Question

Let \(f(x)=\left(\sqrt{x+c^{2}}-c\right) / x, c>0 .\) What is the domain of \(f ?\) How can you define \(f\) at \(x=0\) in order for \(f\) to be continuous there?

Short answer

The domain of \(f(x)\) is \(-c^2 < x < 0\) or \(x > 0\). The function \(f(x)\) can be defined at \(x = 0\) as \(f(0)=\frac{1}{2c}\) to make the function continuous there.

Step-by-step solution

Find the domain of the function

The function \(f(x)\) is defined only for those values of \(x\) for which \(\sqrt{x+c^{2}}\) is defined and \(x≠0\) (as \(x\) is in the denominator). As a square root function is defined only for non-negative values, \(x+c^{2}\) should be greater than or equal to 0. Solving this inequality, we get \(x ≥ -c^2 \). Since \(x≠0\), we eliminate 0 from the domain. Therefore, the domain of \(f(x)\) is \(-c^2 < x < 0 \) or \(x > 0\).

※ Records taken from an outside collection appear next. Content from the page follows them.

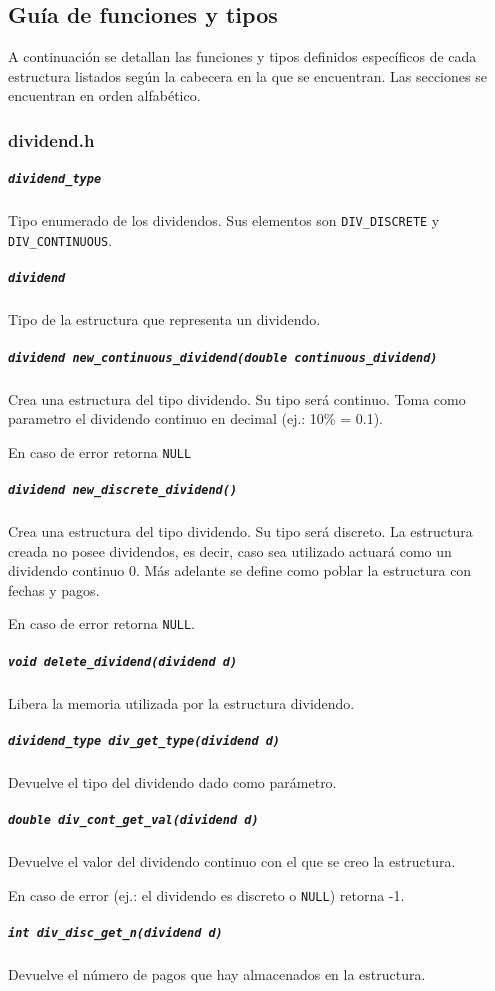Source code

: \documentclass[12pt,a4paper,final]{article}
\begin{document}
	\subsection{Guía de funciones y tipos}
		A continuación se detallan las funciones y tipos definidos específicos de cada estructura
		listados según la cabecera en la que se encuentran. Las secciones se encuentran en orden alfabético.

		\subsubsection{dividend.h}

			\subparagraph{\texttt{dividend\_type}}
				Tipo enumerado de los dividendos. Sus elementos son
				\texttt{DIV\_DISCRETE} y \texttt{DIV\_CONTINUOUS}.

			\subparagraph{\texttt{dividend}}
				Tipo de la estructura que representa un dividendo.

			\subparagraph{\texttt{dividend new\_continuous\_dividend(double continuous\_dividend)}}
				Crea una estructura del tipo dividendo. Su tipo será continuo.
				Toma como parametro el dividendo continuo en decimal (ej.: 10\% = 0.1).

				En caso de error retorna \texttt{NULL}

			\subparagraph{\texttt{dividend new\_discrete\_dividend()}}
				Crea una estructura del tipo dividendo. Su tipo será discreto.
				La estructura creada no posee dividendos, es decir, caso sea utilizado
				actuará como un dividendo continuo 0. Más adelante se define como poblar
				la estructura con fechas y pagos.

				En caso de error retorna \texttt{NULL}.

			\subparagraph{\texttt{void delete\_dividend(dividend d)}}
				Libera la memoria utilizada por la estructura dividendo.

			\subparagraph{\texttt{dividend\_type div\_get\_type(dividend d)}}
				Devuelve el tipo del dividendo dado como parámetro.

			\subparagraph{\texttt{double div\_cont\_get\_val(dividend d)}}
				Devuelve el valor del dividendo continuo con el que se creo la estructura.

				En caso de error (ej.: el dividendo es discreto o \texttt{NULL}) retorna -1.

			\subparagraph{\texttt{int div\_disc\_get\_n(dividend d)}}

				Devuelve el número de pagos que hay almacenados en la estructura.
\end{document}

Find the limit as x approaches 0 from the positive side

To ensure that the function is continuous at \(x=0\), the limit as \(x\) approaches 0 from the positive side should exist. We calculate the limit using: \[\lim_{{x \to 0}^{+}} f(x) = \lim_{{x \to 0}^{+}} \frac{\sqrt{x+c^{2}}-c}{x}\]. We can simplify the limit using rationalization, which gives us \[\lim_{{x \to 0}^{+}} \frac{x}{x(\sqrt{x+c^2}+c)}\]. After simplification, the limit formula comes down to \[\frac{1}{\sqrt{x+c^2}+c}\]. Substituting \(x = 0\) in the equation, we get \(\frac{1}{2c}\).

Find the limit as x approaches 0 from the negative side

Similarly, we calculate the limit as \(x\) approaches 0 from the negative side using the equation \[\lim_{{x \to 0}^{-}} f(x) = \lim_{{x \to 0}^{-}} \frac{\sqrt{x+c^{2}}-c}{x}\]. Similar to the previous step, the limit as \(x\) approaches 0 from negative side also gives us \(\frac{1}{2c}\).

Evaluating the continuity at x=0

Since the limit exists and they are equal from both the positive and negative side as \(x\) approaches 0, \(f(x)\) is continuous at \(x=0\) if we define \(f(0)=\frac{1}{2c}\)